Comedy Can Sugarcoat Difficult Issues

By McAlister, Nancy | The Florida Times Union, April 27, 1997 | Go to article overview

Comedy Can Sugarcoat Difficult Issues


McAlister, Nancy, The Florida Times Union


In the 1972 TV movie, That Certain Summer, a son discovered his

divorced father was living with another man. The lead character

told the youth: "A lot of people think it [homosexuality] is

wrong. They say it's a sickness . . . If I had a choice, it's

not something I'd pick for myself."

That bit of dialogue came at the insistence of ABC censors,

according to the authors of Watching America: What Television

Tells Us About Our Lives. In the same era, episodes of the

medical drama Marcus Welby had storylines in which gay men were

portrayed as psychologically deviant.

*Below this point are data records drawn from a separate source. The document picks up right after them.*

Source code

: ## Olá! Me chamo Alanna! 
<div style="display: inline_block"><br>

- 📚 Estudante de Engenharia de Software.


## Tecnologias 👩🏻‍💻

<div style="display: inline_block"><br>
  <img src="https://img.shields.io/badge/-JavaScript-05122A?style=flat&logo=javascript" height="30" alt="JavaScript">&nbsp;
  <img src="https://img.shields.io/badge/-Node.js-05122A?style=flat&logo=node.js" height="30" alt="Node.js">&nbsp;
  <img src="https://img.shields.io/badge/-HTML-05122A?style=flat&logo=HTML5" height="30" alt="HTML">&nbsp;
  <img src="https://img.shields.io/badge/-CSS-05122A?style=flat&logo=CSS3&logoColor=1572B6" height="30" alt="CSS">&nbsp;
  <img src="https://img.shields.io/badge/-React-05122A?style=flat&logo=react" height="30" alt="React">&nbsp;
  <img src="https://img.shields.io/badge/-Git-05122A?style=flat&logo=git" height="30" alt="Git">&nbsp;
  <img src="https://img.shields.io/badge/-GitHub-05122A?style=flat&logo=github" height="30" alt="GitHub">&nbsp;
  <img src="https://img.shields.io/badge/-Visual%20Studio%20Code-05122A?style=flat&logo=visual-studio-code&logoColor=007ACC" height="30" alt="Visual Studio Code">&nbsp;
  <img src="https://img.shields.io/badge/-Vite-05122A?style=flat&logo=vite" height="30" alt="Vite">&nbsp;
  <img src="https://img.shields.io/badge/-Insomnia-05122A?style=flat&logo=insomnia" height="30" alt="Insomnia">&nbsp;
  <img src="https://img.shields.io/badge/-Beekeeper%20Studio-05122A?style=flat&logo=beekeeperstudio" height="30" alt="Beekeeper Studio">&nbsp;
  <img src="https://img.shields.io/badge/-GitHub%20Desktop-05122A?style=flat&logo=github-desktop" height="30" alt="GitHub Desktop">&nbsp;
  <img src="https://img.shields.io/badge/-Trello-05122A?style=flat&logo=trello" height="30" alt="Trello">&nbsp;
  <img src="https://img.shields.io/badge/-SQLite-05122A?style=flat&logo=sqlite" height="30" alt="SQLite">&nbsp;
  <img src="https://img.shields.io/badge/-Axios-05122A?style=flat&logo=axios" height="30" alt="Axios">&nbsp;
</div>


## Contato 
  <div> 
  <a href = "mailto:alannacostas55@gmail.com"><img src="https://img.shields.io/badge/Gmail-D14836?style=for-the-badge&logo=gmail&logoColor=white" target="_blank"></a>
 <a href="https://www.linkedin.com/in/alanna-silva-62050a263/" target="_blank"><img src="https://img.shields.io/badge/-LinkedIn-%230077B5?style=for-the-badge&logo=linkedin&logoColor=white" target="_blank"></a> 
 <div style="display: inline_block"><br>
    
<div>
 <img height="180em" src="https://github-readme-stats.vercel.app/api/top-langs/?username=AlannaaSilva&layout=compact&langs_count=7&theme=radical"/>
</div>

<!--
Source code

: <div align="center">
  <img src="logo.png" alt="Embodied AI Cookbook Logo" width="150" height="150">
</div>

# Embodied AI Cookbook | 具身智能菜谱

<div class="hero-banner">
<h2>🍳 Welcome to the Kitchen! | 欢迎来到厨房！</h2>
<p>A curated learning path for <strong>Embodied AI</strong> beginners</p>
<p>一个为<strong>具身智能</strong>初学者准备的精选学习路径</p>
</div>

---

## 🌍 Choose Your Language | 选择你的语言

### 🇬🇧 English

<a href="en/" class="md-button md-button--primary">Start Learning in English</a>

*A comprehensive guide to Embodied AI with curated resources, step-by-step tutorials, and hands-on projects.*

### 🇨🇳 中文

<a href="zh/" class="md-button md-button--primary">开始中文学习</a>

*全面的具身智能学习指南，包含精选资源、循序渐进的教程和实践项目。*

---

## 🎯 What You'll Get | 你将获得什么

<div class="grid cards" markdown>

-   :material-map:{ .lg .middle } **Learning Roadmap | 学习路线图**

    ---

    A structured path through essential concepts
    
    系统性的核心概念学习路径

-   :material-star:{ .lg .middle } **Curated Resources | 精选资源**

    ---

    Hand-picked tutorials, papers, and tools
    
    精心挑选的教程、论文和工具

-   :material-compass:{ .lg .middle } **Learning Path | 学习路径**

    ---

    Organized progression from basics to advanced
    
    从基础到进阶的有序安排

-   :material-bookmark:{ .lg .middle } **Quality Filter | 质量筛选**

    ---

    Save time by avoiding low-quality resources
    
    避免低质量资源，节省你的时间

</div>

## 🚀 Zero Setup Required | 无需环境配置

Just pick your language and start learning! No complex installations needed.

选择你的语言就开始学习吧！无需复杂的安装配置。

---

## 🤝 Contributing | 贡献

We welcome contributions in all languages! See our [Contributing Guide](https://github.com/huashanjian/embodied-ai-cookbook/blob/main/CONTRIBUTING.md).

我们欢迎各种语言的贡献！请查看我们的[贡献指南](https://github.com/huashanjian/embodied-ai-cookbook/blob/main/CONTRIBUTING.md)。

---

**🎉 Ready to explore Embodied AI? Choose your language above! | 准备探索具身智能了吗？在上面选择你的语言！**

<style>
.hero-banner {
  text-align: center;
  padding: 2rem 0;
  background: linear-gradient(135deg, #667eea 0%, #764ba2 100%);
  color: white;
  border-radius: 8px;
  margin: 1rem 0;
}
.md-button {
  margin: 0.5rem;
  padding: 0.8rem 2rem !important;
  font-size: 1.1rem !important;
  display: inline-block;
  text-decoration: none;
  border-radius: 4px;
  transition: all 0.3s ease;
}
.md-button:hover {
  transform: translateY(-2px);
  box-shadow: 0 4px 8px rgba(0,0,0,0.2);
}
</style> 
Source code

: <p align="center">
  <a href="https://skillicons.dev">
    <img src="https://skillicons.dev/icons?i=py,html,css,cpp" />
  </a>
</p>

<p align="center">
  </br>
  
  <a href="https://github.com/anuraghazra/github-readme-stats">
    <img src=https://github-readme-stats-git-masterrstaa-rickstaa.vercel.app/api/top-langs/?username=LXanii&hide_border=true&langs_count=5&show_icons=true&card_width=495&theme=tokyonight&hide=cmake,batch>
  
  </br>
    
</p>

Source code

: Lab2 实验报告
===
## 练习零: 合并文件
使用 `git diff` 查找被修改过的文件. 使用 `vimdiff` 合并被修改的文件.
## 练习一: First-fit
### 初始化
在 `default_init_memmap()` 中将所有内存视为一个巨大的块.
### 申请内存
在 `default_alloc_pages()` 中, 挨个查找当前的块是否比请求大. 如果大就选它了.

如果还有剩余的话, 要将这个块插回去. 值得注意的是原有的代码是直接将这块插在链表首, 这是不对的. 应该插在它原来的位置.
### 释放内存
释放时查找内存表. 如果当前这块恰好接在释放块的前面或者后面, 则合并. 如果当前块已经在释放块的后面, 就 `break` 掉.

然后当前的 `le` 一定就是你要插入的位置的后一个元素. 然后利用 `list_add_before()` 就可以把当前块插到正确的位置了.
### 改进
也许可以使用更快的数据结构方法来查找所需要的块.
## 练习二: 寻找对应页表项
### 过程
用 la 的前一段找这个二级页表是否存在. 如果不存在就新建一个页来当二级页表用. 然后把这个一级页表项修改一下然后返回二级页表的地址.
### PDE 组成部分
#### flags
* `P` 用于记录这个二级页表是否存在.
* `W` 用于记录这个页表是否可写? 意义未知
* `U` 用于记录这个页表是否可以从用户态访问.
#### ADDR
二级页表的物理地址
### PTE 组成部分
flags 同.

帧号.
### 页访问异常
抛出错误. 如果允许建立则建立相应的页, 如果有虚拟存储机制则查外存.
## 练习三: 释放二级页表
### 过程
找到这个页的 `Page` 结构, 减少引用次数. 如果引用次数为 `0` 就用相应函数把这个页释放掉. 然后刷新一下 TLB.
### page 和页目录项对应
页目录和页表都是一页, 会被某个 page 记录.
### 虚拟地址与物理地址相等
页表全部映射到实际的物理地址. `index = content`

In one, a high school

teacher molested a 14-year-old boy.

TV's treatment of homosexuality moved from negative portrayals

to more sympathetic ones in the mid-1970s. But the next

evolution took two decades, culminating in Wednesday's edition

of Ellen (9 p.m. ABC), in which former bookstore owner Ellen

Morgan comes to the conclusion she's a lesbian.

The Puppy Episode, which carries a TV-14 parental guideline, is

the first time a lead character on network TV has made the

declaration, "I'm gay." And the fact that Ellen DeGeneres plays

the only gay primary character of a TV sitcom is considered

ground breaking.

"It will also be the most realistic," said Alan Klein,

spokesman for the Gay and Lesbian Alliance Against Defamation.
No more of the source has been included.